After 36–38 hours after hCG injection, oocyte retrieval was performed using transvaginal ultrasound-guided aspiration. For the DF aspiration, 17-gauge double lumen needle (COOK, Eight Mile Plains, Queensland, Australia) was connected to a portable pump with a vacuum pressure of <100 mmHg. For small follicles, a 19-gauge single lumen needle (COOK) with a pressure <40 mmHg was used. The aspirated follicular fluid was collected in 10 mL tubes containing Quinn’s Advantage Medium w/HEPES with 2U/mL of sodium heparin. The follicular aspirates for small follicles were filtered with a Cell Strainer (Ø70μm, Falcon, Becton Dickinson and Company, NJ, USA), and washed three times with heparinized Quinn's Advantage Medium with HEPES to collect the cumulus-oocyte complexes (COCs). The oocyte maturity of COSs from the DF and small follicles were assessed under a stereo-microscope.

In vitro fertilization (IVF) and in vitro maturation (IVM)

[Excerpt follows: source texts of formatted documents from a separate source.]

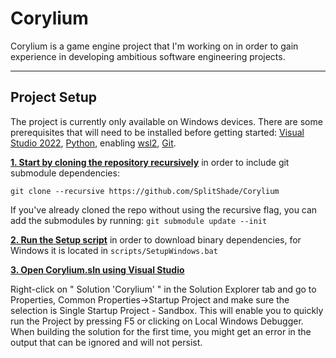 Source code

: 
# Corylium
Corylium is a game engine project that I'm working on in order to gain experience in developing ambitious software engineering projects.
***
## Project Setup
The project is currently only available on Windows devices. There are some prerequisites that will need to be installed before getting started: [Visual Studio 2022](https://visualstudio.microsoft.com/vs/community/), [Python](https://www.python.org/downloads/), enabling [wsl2](https://learn.microsoft.com/en-us/windows/wsl/install), [Git](https://git-scm.com/downloads).

<ins>**1. Start by cloning the repository recursively**</ins> in order to include git submodule dependencies:

`git clone --recursive https://github.com/SplitShade/Corylium`

If you've already cloned the repo without using the recursive flag, you can add the submodules by running: `git submodule update --init`

<ins>**2. Run the Setup script**</ins> in order to download binary dependencies, for Windows it is located in `scripts/SetupWindows.bat`

<ins>**3. Open Corylium.sln using Visual Studio**</ins>

Right-click on " Solution 'Corylium' " in the Solution Explorer tab and go to Properties, Common Properties->Startup Project and make sure the selection is Single Startup Project - Sandbox. This will enable you to quickly run the Project by pressing F5 or clicking on Local Windows Debugger.
When building the solution for the first time, you might get an error in the output that can be ignored and will not persist.
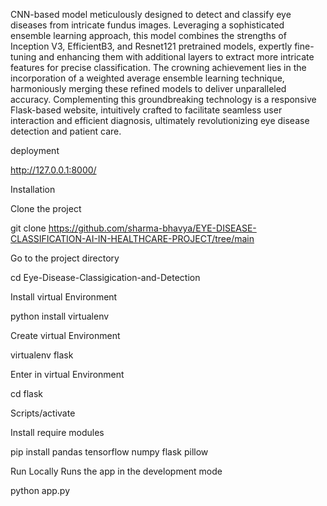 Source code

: CNN-based model meticulously designed to detect and classify eye diseases from intricate fundus images. Leveraging a sophisticated ensemble learning approach, this model combines the strengths of Inception V3, EfficientB3, and Resnet121 pretrained models, expertly fine-tuning and enhancing them with additional layers to extract more intricate features for precise classification. The crowning achievement lies in the incorporation of a weighted average ensemble learning technique, harmoniously merging these refined models to deliver unparalleled accuracy. Complementing this groundbreaking technology is a responsive Flask-based website, intuitively crafted to facilitate seamless user interaction and efficient diagnosis, ultimately revolutionizing eye disease detection and patient care.

deployment

http://127.0.0.1:8000/

Installation

Clone the project

  git clone https://github.com/sharma-bhavya/EYE-DISEASE-CLASSIFICATION-AI-IN-HEALTHCARE-PROJECT/tree/main
  
Go to the project directory

  cd Eye-Disease-Classigication-and-Detection
  
Install virtual Environment

  python install virtualenv
  
Create virtual Environment

  virtualenv flask
  
Enter in virtual Environment

  cd flask
  
  Scripts/activate
  
Install require modules

  pip install pandas tensorflow numpy flask pillow

Run Locally
Runs the app in the development mode

python app.py








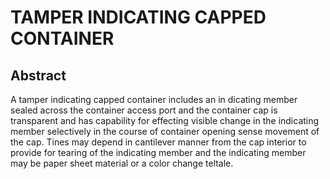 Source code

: # TAMPER INDICATING CAPPED CONTAINER

## Abstract
A tamper indicating capped container includes an in dicating member sealed across the container access port and the container cap is transparent and has capability for effecting visible change in the indicating member selectively in the course of container opening sense movement of the cap. Tines may depend in cantilever manner from the cap interior to provide for tearing of the indicating member and the indicating member may be paper sheet material or a color change teltale. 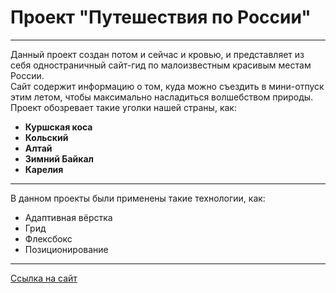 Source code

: # Проект "Путешествия по России"
------
Данный проект создан потом и сейчас и кровью, и представляет из себя одностраничный сайт-гид по малоизвестным красивым местам России.   
Сайт содержит информацию о том, куда можно съездить в мини-отпуск этим летом, чтобы максимально насладиться волшебством природы.
Проект обозревает такие уголки нашей страны, как:
* __Куршская коса__  
* __Кольский__  
* __Алтай__  
* __Зимний Байкал__ 
* __Карелия__ 
------
В данном проекты были применены такие технологии, как:  
- Адаптивная вёрстка
- Грид
- Флексбокс
- Позиционирование
------
[Cсылка на сайт](https://helxlo.github.io/russian-travel/ "ууурраа")
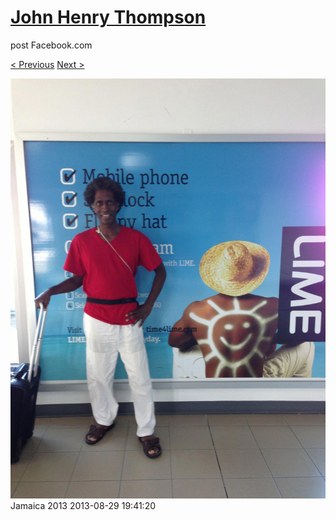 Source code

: # [John Henry Thompson](../README.md)
post Facebook.com

[< Previous](2013-08-29-69.md) [Next >](2013-08-29-71.md)

[![](../media/2013-08-29/Jamaica-2081.jpg)](../README.md)
Jamaica 2013
2013-08-29 19:41:20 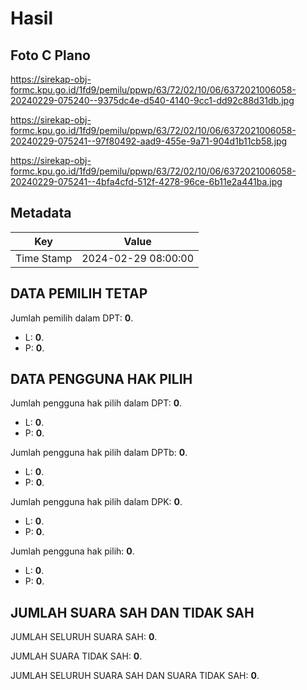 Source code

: # Hasil

## Foto C Plano

https://sirekap-obj-formc.kpu.go.id/1fd9/pemilu/ppwp/63/72/02/10/06/6372021006058-20240229-075240--9375dc4e-d540-4140-9cc1-dd92c88d31db.jpg

https://sirekap-obj-formc.kpu.go.id/1fd9/pemilu/ppwp/63/72/02/10/06/6372021006058-20240229-075241--97f80492-aad9-455e-9a71-904d1b11cb58.jpg

https://sirekap-obj-formc.kpu.go.id/1fd9/pemilu/ppwp/63/72/02/10/06/6372021006058-20240229-075241--4bfa4cfd-512f-4278-96ce-6b11e2a441ba.jpg


## Metadata

| Key        | Value               |
| ---------- | ------------------- |
| Time Stamp | 2024-02-29 08:00:00 |


## DATA PEMILIH TETAP

Jumlah pemilih dalam DPT: **0**.
 * L: **0**.
 * P: **0**.

## DATA PENGGUNA HAK PILIH

Jumlah pengguna hak pilih dalam DPT: **0**.
 * L: **0**.
 * P: **0**.

Jumlah pengguna hak pilih dalam DPTb: **0**.
 * L: **0**.
 * P: **0**.

Jumlah pengguna hak pilih dalam DPK: **0**.
 * L: **0**.
 * P: **0**.

Jumlah pengguna hak pilih: **0**.
 * L: **0**.
 * P: **0**.

## JUMLAH SUARA SAH DAN TIDAK SAH

JUMLAH SELURUH SUARA SAH: **0**.

JUMLAH SUARA TIDAK SAH: **0**.

JUMLAH SELURUH SUARA SAH DAN SUARA TIDAK SAH: **0**.


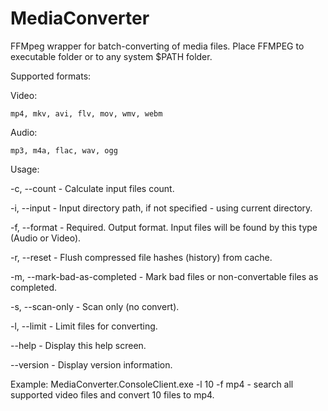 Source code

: # MediaConverter

FFMpeg wrapper for batch-converting of media files.
Place FFMPEG to executable folder or to any system $PATH folder.

Supported formats:

  Video:
  
    mp4, mkv, avi, flv, mov, wmv, webm
    
  Audio:
  
    mp3, m4a, flac, wav, ogg

Usage:

  -c, --count                    - Calculate input files count.

  -i, --input                    - Input directory path, if not specified - using current directory.

  -f, --format                   - Required. Output format. Input files will be found by this type (Audio or Video).

  -r, --reset                    - Flush compressed file hashes (history) from cache.

  -m, --mark-bad-as-completed    - Mark bad files or non-convertable files as completed.

  -s, --scan-only                - Scan only (no convert).

  -l, --limit                    - Limit files for converting.

  --help                         - Display this help screen.

  --version                      - Display version information.
  
Example:
  MediaConverter.ConsoleClient.exe -l 10 -f mp4 - search all supported video files and convert 10 files to mp4.
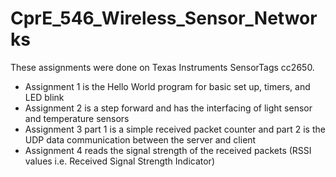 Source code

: # CprE_546_Wireless_Sensor_Networks

These assignments were done on Texas Instruments SensorTags cc2650. 
- Assignment 1 is the Hello World program for basic set up, timers, and LED blink
- Assignment 2 is a step forward and has the interfacing of light sensor and temperature sensors
- Assignment 3 part 1 is a simple received packet counter and part 2 is the UDP data communication between the server and client
- Assignment 4 reads the signal strength of the received packets (RSSI values i.e. Received Signal Strength Indicator)
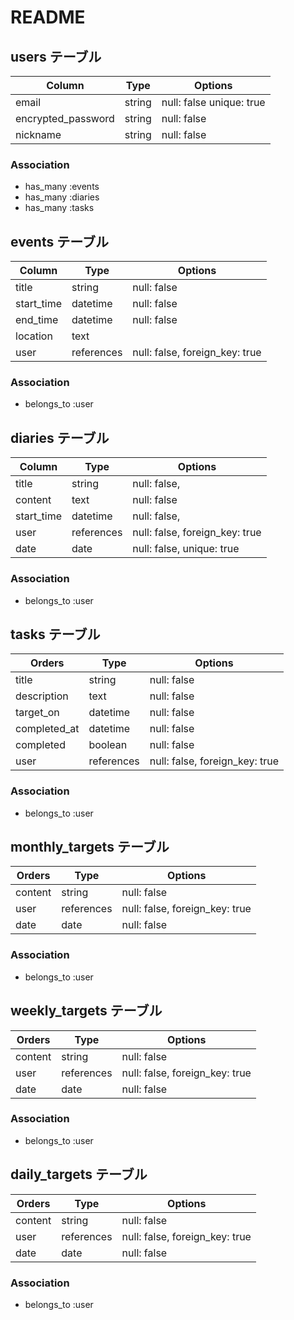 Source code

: # README

## users テーブル

| Column             | Type   | Options                  |
| ------------------ | ------ | ------------------------ |
| email              | string | null: false unique: true |
| encrypted_password | string | null: false              |
| nickname           | string | null: false              |

### Association

- has_many :events
- has_many :diaries
- has_many :tasks



## events テーブル

| Column          | Type       | Options                        |
| --------------- | ---------- | ------------------------------ |
| title           | string     | null: false                    |
| start_time      | datetime   | null: false                    |
| end_time        | datetime   | null: false                    |
| location        | text       |                                |
| user            | references | null: false, foreign_key: true |

### Association
- belongs_to :user


## diaries テーブル

| Column     | Type       | Options                        |
| ---------- | ---------- | ------------------------------ |
| title      | string     | null: false,                   |
| content    |text        | null: false                    |
| start_time | datetime   | null: false,                   |
| user       | references | null: false, foreign_key: true |
| date       | date       | null: false, unique: true      |

### Association

- belongs_to :user



## tasks テーブル

| Orders       | Type       | Options                        |
| ------------ | ---------- | ------------------------------ |
| title        | string     | null: false                    |
| description  | text       | null: false                    |
| target_on    | datetime   | null: false                    |
| completed_at | datetime   | null: false                    |
| completed    | boolean    | null: false                    |
| user         | references | null: false, foreign_key: true |


### Association

- belongs_to :user

## monthly_targets テーブル

| Orders  | Type       | Options                        |
| --------| ---------- | ------------------------------ |
| content | string     | null: false                    |
| user    | references | null: false, foreign_key: true |
| date    | date       | null: false                    |

### Association

- belongs_to :user

## weekly_targets テーブル

| Orders   | Type       | Options                        |
| -------- | ---------- | ------------------------------ |
| content  | string     | null: false                    |
| user     | references | null: false, foreign_key: true |
| date     | date       | null: false                    |

### Association

- belongs_to :user

## daily_targets テーブル

| Orders    | Type       | Options                        |
| --------- | ---------- | ------------------------------ |
| content   | string     | null: false                    |
| user      | references | null: false, foreign_key: true |
| date      | date       | null: false                    |

### Association

- belongs_to :user

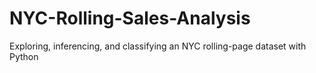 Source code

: # NYC-Rolling-Sales-Analysis
Exploring, inferencing, and classifying an NYC rolling-page dataset with Python
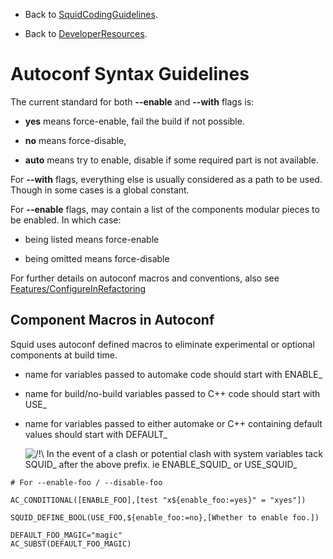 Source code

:   - Back to
    [SquidCodingGuidelines](/SquidCodingGuidelines).

  - Back to
    [DeveloperResources](/DeveloperResources).

# Autoconf Syntax Guidelines

The current standard for both **--enable** and **--with** flags is:

  - **yes** means force-enable, fail the build if not possible.

  - **no** means force-disable,

  - **auto** means try to enable, disable if some required part is not
    available.

For **--with** flags, everything else is usually considered as a path to
be used. Though in some cases is a global constant.

For **--enable** flags, may contain a list of the components modular
pieces to be enabled. In which case:

  - being listed means force-enable

  - being omitted means force-disable

For further details on autoconf macros and conventions, also see
[Features/ConfigureInRefactoring](/Features/ConfigureInRefactoring)

## Component Macros in Autoconf

Squid uses autoconf defined macros to eliminate experimental or optional
components at build time.

  - name for variables passed to automake code should start with
    ENABLE\_

  - name for build/no-build variables passed to C++ code should start
    with USE\_

  - name for variables passed to either automake or C++ containing
    default values should start with DEFAULT\_
    
    ![/\!\\](https://wiki.squid-cache.org/wiki/squidtheme/img/alert.png)
    In the event of a clash or potential clash with system variables
    tack SQUID\_ after the above prefix. ie ENABLE\_SQUID\_ or
    USE\_SQUID\_

<!-- end list -->

    # For --enable-foo / --disable-foo
    
    AC_CONDITIONAL([ENABLE_FOO],[test "x${enable_foo:=yes}" = "xyes"])
    
    SQUID_DEFINE_BOOL(USE_FOO,${enable_foo:=no},[Whether to enable foo.])
    
    DEFAULT_FOO_MAGIC="magic"
    AC_SUBST(DEFAULT_FOO_MAGIC)

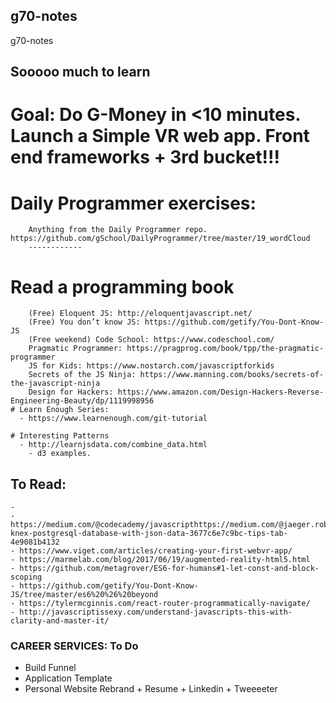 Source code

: ## g70-notes
g70-notes


## Sooooo much to learn

   # Goal: Do G-Money in <10 minutes. Launch a Simple VR web app. Front end frameworks + 3rd bucket!!!
   # Daily Programmer exercises:
        Anything from the Daily Programmer repo. https://github.com/gSchool/DailyProgrammer/tree/master/19_wordCloud
        ------------

   # Read a programming book
        (Free) Eloquent JS: http://eloquentjavascript.net/
        (Free) You don’t know JS: https://github.com/getify/You-Dont-Know-JS
        (Free weekend) Code School: https://www.codeschool.com/
        Pragmatic Programmer: https://pragprog.com/book/tpp/the-pragmatic-programmer
        JS for Kids: https://www.nostarch.com/javascriptforkids
        Secrets of the JS Ninja: https://www.manning.com/books/secrets-of-the-javascript-ninja
        Design for Hackers: https://www.amazon.com/Design-Hackers-Reverse-Engineering-Beauty/dp/1119998956
    # Learn Enough Series:
      - https://www.learnenough.com/git-tutorial

    # Interesting Patterns
      - http://learnjsdata.com/combine_data.html
        - d3 examples.

## To Read:
    - 
    - https://medium.com/@codecademy/javascripthttps://medium.com/@jaeger.rob/seed-knex-postgresql-database-with-json-data-3677c6e7c9bc-tips-tab-4e9081b4132
    - https://www.viget.com/articles/creating-your-first-webvr-app/
    - https://marmelab.com/blog/2017/06/19/augmented-reality-html5.html
    - https://github.com/metagrover/ES6-for-humans#1-let-const-and-block-scoping
    - https://github.com/getify/You-Dont-Know-JS/tree/master/es6%20%26%20beyond
    - https://tylermcginnis.com/react-router-programmatically-navigate/
    - http://javascriptissexy.com/understand-javascripts-this-with-clarity-and-master-it/

### CAREER SERVICES: To Do
  - Build Funnel
  - Application Template
  - Personal Website Rebrand + Resume + Linkedin + Tweeeeter
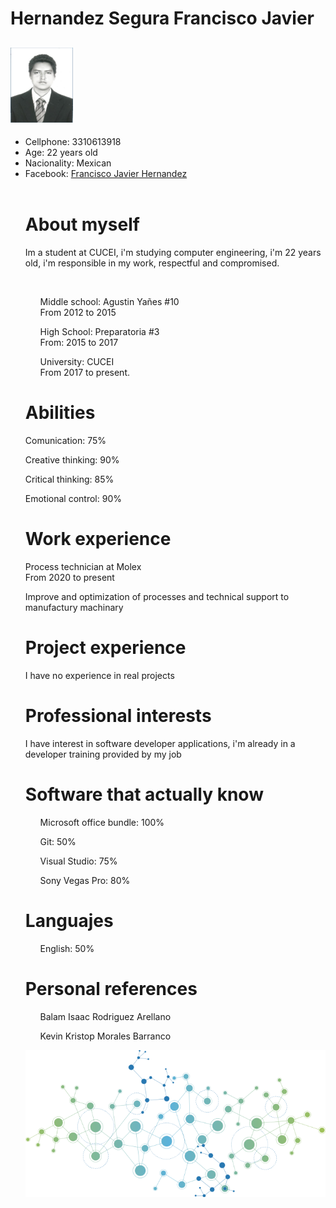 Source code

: <html>
<body>
  <div id="main">
    <div id="header">
      <div id="logo">
        <div id="logo_text">
          <h1>Hernandez Segura Francisco Javier</h1>
          <h2><img src="Foto.PNG" alt="Foto" width="100" height="120"> </h2>
        </div>
      </div>
    </div>
    <div id="site_content">
      <div class="sidebar">
        <ul class="options-list">
          <li class="options-item">Cellphone: 3310613918</li>
          <li class="options-item">Age: 22 years old</li>
          <li class="options-item">Nacionality: Mexican</li>
          <li class="options-item">Facebook: <a href="https://www.facebook.com/francisco.h.segura">Francisco Javier Hernandez</a></li>
      <div id="content" class="center">
      <br><h1>About myself</h1>
      <p>
        Im a student at CUCEI, i'm studying computer engineering, i'm 22 years old, i'm responsible in my work, respectful and compromised.
      </p><br>
      <div class="oprion-list">
        <ul class="option-item">
          <p>
            Middle school: Agustin Yañes #10<br>
            From 2012 to 2015
          </p>
        </ul>
        <ul class="option-item">
          <p>
            High School: Preparatoria #3<br>
            From: 2015 to 2017
        </P>
        </ul>
        <ul class="options-item">
          <p>
            University: CUCEI<br>
            From 2017 to present.
          </p>    
        </ul>
      </div>
      <div>
        <h1>
          Abilities
        </h1>
        <div>
          <p>Comunication: 75%</p>
          <p>Creative thinking: 90%</p>
          <p>Critical thinking: 85%</p>
          <p>Emotional control: 90%</p>
        </div>
      </div>
      <div>
        <h1>Work experience</h1>
        <p>Process technician at Molex<br> From 2020 to present</p>
        <p>Improve and optimization of processes and technical support to manufactury machinary</p>
      </div>
      <div>
        <h1>Project experience</h1>
        <p>I have no experience in real projects</p>
      </div>
      <div>
        <h1>Professional interests</h1>
        <p>I have interest in software developer applications, i'm already in a developer training provided by my job </p>
      </div>
      <div>
        <h1>Software that actually know</h1>
        <div class="option-list">
          <ul class="option-item">
            <p>Microsoft office bundle: 100%</p>
          </ul>
          <ul class="option-item">
            <p>Git: 50%</p>
          </ul>
          <ul class="option-item">
            <p>Visual Studio: 75%</p>
          </ul>
          <ul class="option-item">
            <p>Sony Vegas Pro: 80%</p>
          </ul>
        </div>
      </div>
      <div>
        <h1>Languajes</h1>
        <div class="option-list">
          <ul class="option-item">
            <p>English: 50%</p>
          </ul>
        </div>
      </div>
      <div>
        <h1>Personal references</h1>
        <div class="option-list">
          <ul class="option-item">
            <p>Balam Isaac Rodriguez Arellano</p>
          </ul>
        </div>
        <div class="option-list">
          <ul class="option-item">
            <p>Kevin Kristop Morales Barranco</p>
          </ul>
        </div>
      </div>
      <img src="networks.png" alt="Networks">    
    </div>
</body>
</html>
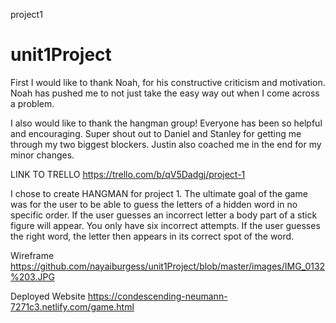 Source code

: project1
# unit1Project

First I would like to thank Noah, for his constructive criticism and motivation. Noah has pushed me to not just take the easy way out when I come across a problem.

I also would like to thank the hangman group! Everyone has been so helpful and encouraging. Super shout out to Daniel and Stanley for getting me through my two biggest blockers. Justin also coached me in the end for my minor changes. 

LINK TO TRELLO 
https://trello.com/b/qV5Dadgj/project-1

I chose to create HANGMAN for project 1. The ultimate goal of the game was for the user to be able to guess the letters of a hidden word in no specific order. If the user guesses an incorrect letter a body part of a stick figure will appear. You only have six incorrect attempts. If the user guesses the right word, the letter then appears in its correct spot of the word.

Wireframe 
https://github.com/nayaiburgess/unit1Project/blob/master/images/IMG_0132%203.JPG

Deployed Website
https://condescending-neumann-7271c3.netlify.com/game.html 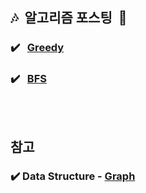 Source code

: ## 🎶 &nbsp;알고리즘 포스팅&nbsp; 🎵
### ✔️ &nbsp; [Greedy](https://gngsn.tistory.com/34)
### ✔️ &nbsp; [BFS](https://gngsn.tistory.com/36)

### ㅤ
## 참고


### ✔️ Data Structure - [Graph](https://gngsn.tistory.com/35)

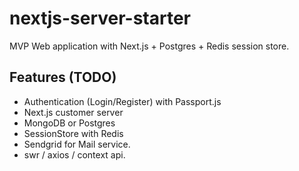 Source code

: # nextjs-server-starter
MVP Web application with Next.js + Postgres + Redis session store.

## Features (TODO)

* Authentication (Login/Register) with Passport.js
* Next.js customer server
* MongoDB or Postgres
* SessionStore with Redis
* Sendgrid for Mail service.
* swr / axios / context api.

The mature oocytes were inseminated 2 or 3 hours later by intracytoplasmic sperm injection (ICSI). The immature oocytes at Metaphase-I (MI) and germinal vesicle (GV) stages (Figure 1) were cultured in 1 mL maturation medium to induce final oocyte maturation at 37°C in 6% CO2, 5% O2 and 89% N2 with high humidity. The IVM culture medium contained 30% serum of the patient’s own (inactivated at 56° for 30 min) with 75 mIU/mL follicle stimulating hormone (FSH, Serono, Switzerland), 10 mIU/ml human menopausal gonadotrophin (Livzon Medical Groups; Zhu Hai, China) and 10 ng/ml recombinant human epidermal growth factor (Invitrogen, Carlsbad, CA, USA). The maturity of MI stage oocytes was re-evaluated after 3 hours IVM culture and the matured oocytes were subjected to ICSI 2 hours later. After 24 to 48 hours of IVM, if the oocytes mature, they were then inseminated by ICSI.

Mature and immature oocytes collected at the time of retrieval. (A) MII-stage oocyte with a disperse cumulus cells surrounding. Arrow indicates the first polar body. (B) Immature oocyte with compacting cumulus cells. (C) Immature oocyte with sparse cumulus cells. (D) Immature oocyte with compact (left) and denuded cumulus cells (right). Arrow indicates the germinal vesicle in (B, C and D). Scale bar: 10 μm.

Figure 1. Mature and immature oocytes collected at the time of retrieval. (A) MII-stage oocyte with a disperse cumulus cells surrounding. Arrow indicates the first polar body. (B) Immature oocyte with compacting cumulus cells. (C) Immature oocyte with sparse cumulus cells. (D) Immature oocyte with compact (left) and denuded cumulus cells (right). Arrow indicates the germinal vesicle in (B, C and D). Scale bar: 10 μm.

Following 16–18 h after ICSI, fertilization was evaluated by the appearance of 2 distinct pronuclei and 2 polar bodies. The zygotes were cultured in 20 μL droplets of G1-PLUS medium (Vitrolife, Gothenburg, Sweden) covered with paraffin oil (Vitrolife) and incubated according to standard procedures for further development.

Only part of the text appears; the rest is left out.